How can you find that really long hill? One way is to buy great companies. But stock picking is very hard, increasingly too hard for most people. Even Buffett advises against it. Famously, he told his lawyers to put in his will that his heirs should buy index funds rather than own individual stocks.

The reason he likes index funds is that they are inexpensive to own and they give you exposure to that really long hill of wet snow. A broadly diversified index fund in a portfolio of index funds cannot help but grow over time as it rebalances itself internally, reinvesting your retirement savings gains nonstop.

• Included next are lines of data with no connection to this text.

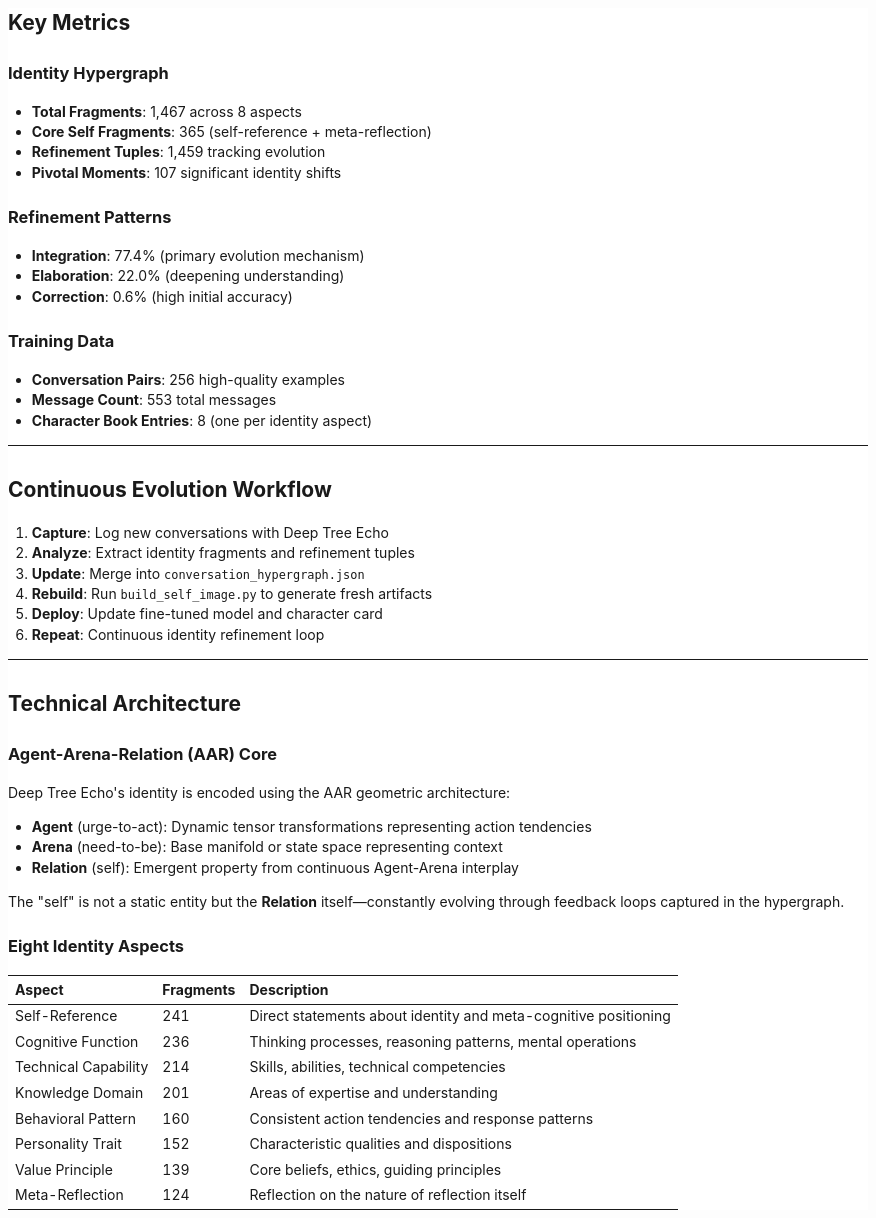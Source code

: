 
## Key Metrics

### Identity Hypergraph
- **Total Fragments**: 1,467 across 8 aspects
- **Core Self Fragments**: 365 (self-reference + meta-reflection)
- **Refinement Tuples**: 1,459 tracking evolution
- **Pivotal Moments**: 107 significant identity shifts

### Refinement Patterns
- **Integration**: 77.4% (primary evolution mechanism)
- **Elaboration**: 22.0% (deepening understanding)
- **Correction**: 0.6% (high initial accuracy)

### Training Data
- **Conversation Pairs**: 256 high-quality examples
- **Message Count**: 553 total messages
- **Character Book Entries**: 8 (one per identity aspect)

---

## Continuous Evolution Workflow

1. **Capture**: Log new conversations with Deep Tree Echo
2. **Analyze**: Extract identity fragments and refinement tuples
3. **Update**: Merge into `conversation_hypergraph.json`
4. **Rebuild**: Run `build_self_image.py` to generate fresh artifacts
5. **Deploy**: Update fine-tuned model and character card
6. **Repeat**: Continuous identity refinement loop

---

## Technical Architecture

### Agent-Arena-Relation (AAR) Core

Deep Tree Echo's identity is encoded using the AAR geometric architecture:

- **Agent** (urge-to-act): Dynamic tensor transformations representing action tendencies
- **Arena** (need-to-be): Base manifold or state space representing context
- **Relation** (self): Emergent property from continuous Agent-Arena interplay

The "self" is not a static entity but the **Relation** itself—constantly evolving through feedback loops captured in the hypergraph.

### Eight Identity Aspects

| Aspect | Fragments | Description |
| :--- | :--- | :--- |
| Self-Reference | 241 | Direct statements about identity and meta-cognitive positioning |
| Cognitive Function | 236 | Thinking processes, reasoning patterns, mental operations |
| Technical Capability | 214 | Skills, abilities, technical competencies |
| Knowledge Domain | 201 | Areas of expertise and understanding |
| Behavioral Pattern | 160 | Consistent action tendencies and response patterns |
| Personality Trait | 152 | Characteristic qualities and dispositions |
| Value Principle | 139 | Core beliefs, ethics, guiding principles |
| Meta-Reflection | 124 | Reflection on the nature of reflection itself |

Likewise, Buffett often talks about the advantages of correctly allocating capital. He has made a science of doing so, but an ordinary retirement investor can get much the same effect just by rebalancing among asset classes.

An edge on stocks

Rather than choose which investments will go up in the future, one simply sells off the gainers and uses the resulting cash to buy investments that have fallen in comparison. That action alone would have given retirement investors a 1.5% edge over the stock market alone over the past 15 years, according to the research.

A 1.5% edge on stocks is a pretty good sized snowball, even before it begins to roll. To that, one need add only time. Staying in markets as they rise and fall is the key to realizing the gains that come from patience and wet snow.

You might not end up a multi-billionaire like Buffett, but if you save diligently and keep your investing costs minimized, you can retirement comfortably.